Tambang ke Energi Bersih: Potensi Hidrogen dan Amonia Hijau di Kalimantan Timur
Provinsi Kalimantan Timur (Kaltim) berkomitmen dalam mendorong transformasi ekonomi daerah dengan menjadikan sektor Hidrogen Hijau dan Amonia Hijau sebagai pilar utama diversifikasi ekonomi berkelanjutan. Pengembangan sektor energi baru dan terbarukan (EBT) ini diproyeksikan tidak hanya mengubah citra Kaltim dari wilayah berbasis ekstraktif menjadi pusat energi bersih masa depan, tetapi juga memberikan dampak ekonomi yang signifikan melalui penciptaan lapangan kerja, peningkatan investasi, serta penguatan rantai nilai industri lokal.

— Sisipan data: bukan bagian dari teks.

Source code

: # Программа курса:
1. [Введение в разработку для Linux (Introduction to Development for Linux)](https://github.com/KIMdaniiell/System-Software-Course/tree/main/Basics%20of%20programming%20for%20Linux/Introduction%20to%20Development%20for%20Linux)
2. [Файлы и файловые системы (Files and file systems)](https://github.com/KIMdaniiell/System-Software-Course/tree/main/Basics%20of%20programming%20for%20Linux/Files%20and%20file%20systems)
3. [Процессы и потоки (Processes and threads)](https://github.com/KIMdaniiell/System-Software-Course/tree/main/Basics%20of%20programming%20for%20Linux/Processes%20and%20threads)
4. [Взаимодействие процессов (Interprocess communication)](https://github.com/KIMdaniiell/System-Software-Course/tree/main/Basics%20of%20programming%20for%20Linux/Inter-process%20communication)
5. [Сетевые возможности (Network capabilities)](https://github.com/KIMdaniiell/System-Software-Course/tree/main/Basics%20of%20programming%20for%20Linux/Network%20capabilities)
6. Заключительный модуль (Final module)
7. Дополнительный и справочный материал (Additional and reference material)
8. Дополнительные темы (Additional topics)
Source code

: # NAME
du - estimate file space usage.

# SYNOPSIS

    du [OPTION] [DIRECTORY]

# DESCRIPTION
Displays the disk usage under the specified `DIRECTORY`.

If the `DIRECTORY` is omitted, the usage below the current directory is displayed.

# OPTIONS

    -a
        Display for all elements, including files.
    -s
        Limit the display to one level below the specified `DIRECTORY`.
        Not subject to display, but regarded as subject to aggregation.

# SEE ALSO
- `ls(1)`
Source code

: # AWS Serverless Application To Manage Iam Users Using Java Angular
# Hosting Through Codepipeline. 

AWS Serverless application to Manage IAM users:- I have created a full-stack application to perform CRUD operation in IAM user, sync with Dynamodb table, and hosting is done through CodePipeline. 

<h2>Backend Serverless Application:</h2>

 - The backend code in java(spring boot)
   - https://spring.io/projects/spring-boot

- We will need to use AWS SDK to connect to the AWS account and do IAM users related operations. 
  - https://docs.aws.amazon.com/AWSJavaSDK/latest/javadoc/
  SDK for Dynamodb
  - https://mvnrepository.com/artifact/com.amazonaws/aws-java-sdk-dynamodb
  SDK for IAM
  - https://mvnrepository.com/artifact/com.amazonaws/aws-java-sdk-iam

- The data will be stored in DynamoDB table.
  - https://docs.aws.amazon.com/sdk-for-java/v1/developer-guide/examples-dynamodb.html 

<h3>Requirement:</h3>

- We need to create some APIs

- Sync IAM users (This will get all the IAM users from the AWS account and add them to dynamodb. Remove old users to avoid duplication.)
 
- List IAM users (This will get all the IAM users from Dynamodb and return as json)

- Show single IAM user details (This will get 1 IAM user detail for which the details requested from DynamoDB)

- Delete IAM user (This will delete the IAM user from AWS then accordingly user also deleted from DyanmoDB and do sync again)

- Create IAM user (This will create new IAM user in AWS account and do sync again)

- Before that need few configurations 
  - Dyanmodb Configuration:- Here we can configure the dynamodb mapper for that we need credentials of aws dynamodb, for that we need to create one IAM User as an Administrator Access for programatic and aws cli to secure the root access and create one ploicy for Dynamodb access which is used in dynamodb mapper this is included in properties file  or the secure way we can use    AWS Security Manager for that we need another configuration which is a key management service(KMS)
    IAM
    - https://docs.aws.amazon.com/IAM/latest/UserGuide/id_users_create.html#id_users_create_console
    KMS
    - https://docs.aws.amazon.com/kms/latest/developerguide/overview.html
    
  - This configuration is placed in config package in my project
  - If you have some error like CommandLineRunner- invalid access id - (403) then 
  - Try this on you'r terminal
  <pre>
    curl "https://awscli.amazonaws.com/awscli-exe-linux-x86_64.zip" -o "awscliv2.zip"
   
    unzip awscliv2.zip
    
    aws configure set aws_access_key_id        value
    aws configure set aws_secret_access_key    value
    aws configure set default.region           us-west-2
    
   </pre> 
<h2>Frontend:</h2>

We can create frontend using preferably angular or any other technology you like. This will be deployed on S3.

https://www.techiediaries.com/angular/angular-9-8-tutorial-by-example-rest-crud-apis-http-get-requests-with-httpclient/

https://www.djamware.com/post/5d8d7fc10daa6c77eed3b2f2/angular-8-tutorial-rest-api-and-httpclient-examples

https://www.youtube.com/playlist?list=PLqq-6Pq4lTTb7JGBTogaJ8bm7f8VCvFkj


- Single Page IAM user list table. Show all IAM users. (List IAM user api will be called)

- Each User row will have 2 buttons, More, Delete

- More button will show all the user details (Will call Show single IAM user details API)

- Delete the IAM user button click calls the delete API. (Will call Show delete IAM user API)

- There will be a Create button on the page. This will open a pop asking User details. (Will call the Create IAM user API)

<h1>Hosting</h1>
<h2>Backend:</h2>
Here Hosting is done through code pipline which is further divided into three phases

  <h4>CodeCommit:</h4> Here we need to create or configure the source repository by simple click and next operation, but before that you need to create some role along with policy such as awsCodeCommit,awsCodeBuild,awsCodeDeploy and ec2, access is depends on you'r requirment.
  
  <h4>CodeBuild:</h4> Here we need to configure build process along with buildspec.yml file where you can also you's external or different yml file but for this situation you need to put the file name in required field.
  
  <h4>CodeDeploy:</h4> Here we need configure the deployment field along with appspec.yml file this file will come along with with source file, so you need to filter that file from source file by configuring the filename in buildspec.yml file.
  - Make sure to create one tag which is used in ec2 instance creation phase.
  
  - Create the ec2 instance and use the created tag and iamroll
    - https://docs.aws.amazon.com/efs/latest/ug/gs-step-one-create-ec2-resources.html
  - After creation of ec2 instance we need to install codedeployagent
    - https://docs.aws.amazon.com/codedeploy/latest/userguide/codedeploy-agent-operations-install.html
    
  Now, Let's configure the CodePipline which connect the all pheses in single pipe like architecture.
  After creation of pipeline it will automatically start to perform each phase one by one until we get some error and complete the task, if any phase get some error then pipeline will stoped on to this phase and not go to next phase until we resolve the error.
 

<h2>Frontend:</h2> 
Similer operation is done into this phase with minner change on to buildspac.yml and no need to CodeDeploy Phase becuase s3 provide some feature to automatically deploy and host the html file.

Indonesia Fuel Cell and Hydrogen Energy (IFHE) menegaskan bahwa Kaltim memiliki posisi yang sangat strategis dalam peta transisi energi nasional maupun regional. Potensi besar Kaltim didukung oleh ketersediaan sumber daya energi terbarukan yang melimpah, seperti tenaga surya dan air, serta keberadaan lahan bekas tambang yang dapat direklamasi dan dimanfaatkan sebagai lokasi pengembangan fasilitas produksi hidrogen dan amonia hijau.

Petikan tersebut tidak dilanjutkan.